What you are asked to do » Every line in the data below from the one containing "a new document;" down to the one containing "an existing document;", both included, must be retyped exactly; no other line is to appear.

##############################

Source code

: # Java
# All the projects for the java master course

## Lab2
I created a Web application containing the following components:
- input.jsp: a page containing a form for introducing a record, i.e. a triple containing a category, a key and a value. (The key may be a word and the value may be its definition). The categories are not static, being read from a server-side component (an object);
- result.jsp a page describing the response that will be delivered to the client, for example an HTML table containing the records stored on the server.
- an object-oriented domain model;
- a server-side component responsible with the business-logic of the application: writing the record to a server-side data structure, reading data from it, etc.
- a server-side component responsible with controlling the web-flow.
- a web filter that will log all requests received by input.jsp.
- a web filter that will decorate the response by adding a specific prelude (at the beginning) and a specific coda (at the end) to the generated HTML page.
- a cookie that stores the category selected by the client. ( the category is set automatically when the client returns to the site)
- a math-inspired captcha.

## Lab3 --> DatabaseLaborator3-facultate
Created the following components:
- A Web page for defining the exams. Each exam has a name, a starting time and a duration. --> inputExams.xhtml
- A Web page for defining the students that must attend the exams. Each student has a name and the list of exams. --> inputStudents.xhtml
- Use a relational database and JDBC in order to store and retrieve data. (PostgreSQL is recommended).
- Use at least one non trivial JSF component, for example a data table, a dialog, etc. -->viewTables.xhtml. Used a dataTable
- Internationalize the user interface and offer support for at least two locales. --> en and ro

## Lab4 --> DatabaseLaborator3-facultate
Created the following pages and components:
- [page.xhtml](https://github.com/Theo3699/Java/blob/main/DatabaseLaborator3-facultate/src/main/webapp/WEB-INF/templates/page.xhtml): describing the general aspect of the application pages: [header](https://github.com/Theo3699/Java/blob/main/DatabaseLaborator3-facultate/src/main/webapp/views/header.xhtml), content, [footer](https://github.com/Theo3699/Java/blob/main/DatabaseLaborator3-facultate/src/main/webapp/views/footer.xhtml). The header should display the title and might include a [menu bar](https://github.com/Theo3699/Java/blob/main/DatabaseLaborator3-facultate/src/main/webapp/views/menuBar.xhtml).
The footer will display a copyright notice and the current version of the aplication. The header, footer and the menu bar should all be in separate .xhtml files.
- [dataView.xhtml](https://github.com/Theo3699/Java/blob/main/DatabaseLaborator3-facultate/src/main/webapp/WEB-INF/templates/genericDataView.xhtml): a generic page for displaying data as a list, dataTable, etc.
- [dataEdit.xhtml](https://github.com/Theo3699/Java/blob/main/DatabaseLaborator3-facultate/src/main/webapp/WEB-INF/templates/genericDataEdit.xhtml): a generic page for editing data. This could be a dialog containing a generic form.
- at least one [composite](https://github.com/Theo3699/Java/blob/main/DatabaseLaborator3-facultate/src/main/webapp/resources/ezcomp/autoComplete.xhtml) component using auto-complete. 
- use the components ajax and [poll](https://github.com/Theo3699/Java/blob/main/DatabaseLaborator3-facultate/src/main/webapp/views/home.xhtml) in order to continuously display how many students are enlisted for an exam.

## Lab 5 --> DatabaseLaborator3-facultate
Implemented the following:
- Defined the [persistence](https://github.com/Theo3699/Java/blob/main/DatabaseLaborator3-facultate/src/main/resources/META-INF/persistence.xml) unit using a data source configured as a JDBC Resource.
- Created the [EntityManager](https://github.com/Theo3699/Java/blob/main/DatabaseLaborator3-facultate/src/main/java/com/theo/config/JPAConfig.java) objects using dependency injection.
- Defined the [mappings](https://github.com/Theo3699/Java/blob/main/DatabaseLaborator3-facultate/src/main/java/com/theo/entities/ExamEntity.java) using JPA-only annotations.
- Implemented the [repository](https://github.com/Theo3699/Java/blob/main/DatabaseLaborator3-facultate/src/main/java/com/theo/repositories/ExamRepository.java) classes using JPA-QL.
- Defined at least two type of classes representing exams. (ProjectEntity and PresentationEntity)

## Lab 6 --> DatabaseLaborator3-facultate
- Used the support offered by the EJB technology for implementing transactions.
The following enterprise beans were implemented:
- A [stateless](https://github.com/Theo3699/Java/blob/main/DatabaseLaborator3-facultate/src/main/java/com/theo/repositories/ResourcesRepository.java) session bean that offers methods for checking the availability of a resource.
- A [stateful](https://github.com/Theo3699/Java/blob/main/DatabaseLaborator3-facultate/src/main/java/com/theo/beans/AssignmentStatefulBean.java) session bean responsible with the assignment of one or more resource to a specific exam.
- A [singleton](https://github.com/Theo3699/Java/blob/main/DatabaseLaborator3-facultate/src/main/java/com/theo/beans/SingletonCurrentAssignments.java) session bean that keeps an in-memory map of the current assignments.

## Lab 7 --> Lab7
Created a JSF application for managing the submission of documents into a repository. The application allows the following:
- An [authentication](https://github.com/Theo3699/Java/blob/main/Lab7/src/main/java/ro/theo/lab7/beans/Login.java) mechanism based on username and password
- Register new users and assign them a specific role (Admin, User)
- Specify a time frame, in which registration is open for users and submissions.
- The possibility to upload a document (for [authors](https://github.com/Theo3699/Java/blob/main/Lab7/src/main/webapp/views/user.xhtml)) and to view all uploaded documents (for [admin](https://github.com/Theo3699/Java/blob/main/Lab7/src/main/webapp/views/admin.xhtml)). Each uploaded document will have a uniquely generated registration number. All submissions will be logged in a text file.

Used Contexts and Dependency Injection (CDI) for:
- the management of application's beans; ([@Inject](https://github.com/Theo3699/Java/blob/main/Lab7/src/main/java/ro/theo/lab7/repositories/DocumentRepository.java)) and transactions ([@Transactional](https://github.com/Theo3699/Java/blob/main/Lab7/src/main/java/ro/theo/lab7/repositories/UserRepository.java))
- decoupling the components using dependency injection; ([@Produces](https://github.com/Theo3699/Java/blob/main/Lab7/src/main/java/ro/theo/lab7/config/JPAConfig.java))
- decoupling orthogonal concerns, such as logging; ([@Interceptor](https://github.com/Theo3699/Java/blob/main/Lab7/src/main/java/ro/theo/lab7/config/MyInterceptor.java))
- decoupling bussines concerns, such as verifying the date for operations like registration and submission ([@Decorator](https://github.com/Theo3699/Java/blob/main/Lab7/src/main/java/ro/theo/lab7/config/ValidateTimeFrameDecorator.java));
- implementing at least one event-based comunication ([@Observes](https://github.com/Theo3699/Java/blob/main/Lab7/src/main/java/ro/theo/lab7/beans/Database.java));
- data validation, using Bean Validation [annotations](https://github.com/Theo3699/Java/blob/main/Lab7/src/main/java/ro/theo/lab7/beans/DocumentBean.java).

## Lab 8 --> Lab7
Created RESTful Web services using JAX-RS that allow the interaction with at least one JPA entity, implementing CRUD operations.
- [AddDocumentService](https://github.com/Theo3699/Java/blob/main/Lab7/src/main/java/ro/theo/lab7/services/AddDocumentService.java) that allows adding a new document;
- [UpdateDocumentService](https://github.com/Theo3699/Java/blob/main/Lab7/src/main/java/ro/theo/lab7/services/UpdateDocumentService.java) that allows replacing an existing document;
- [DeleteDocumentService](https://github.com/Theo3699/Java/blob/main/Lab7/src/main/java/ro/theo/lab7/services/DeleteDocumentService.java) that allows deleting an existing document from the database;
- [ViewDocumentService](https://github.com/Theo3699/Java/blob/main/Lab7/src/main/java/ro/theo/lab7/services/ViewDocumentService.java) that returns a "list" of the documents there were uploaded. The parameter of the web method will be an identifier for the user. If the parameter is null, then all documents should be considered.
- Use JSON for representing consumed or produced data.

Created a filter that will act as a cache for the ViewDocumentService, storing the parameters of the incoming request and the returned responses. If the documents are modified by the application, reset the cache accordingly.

##############################

Solution below »
- [AddDocumentService](https://github.com/Theo3699/Java/blob/main/Lab7/src/main/java/ro/theo/lab7/services/AddDocumentService.java) that allows adding a new document;
- [UpdateDocumentService](https://github.com/Theo3699/Java/blob/main/Lab7/src/main/java/ro/theo/lab7/services/UpdateDocumentService.java) that allows replacing an existing document;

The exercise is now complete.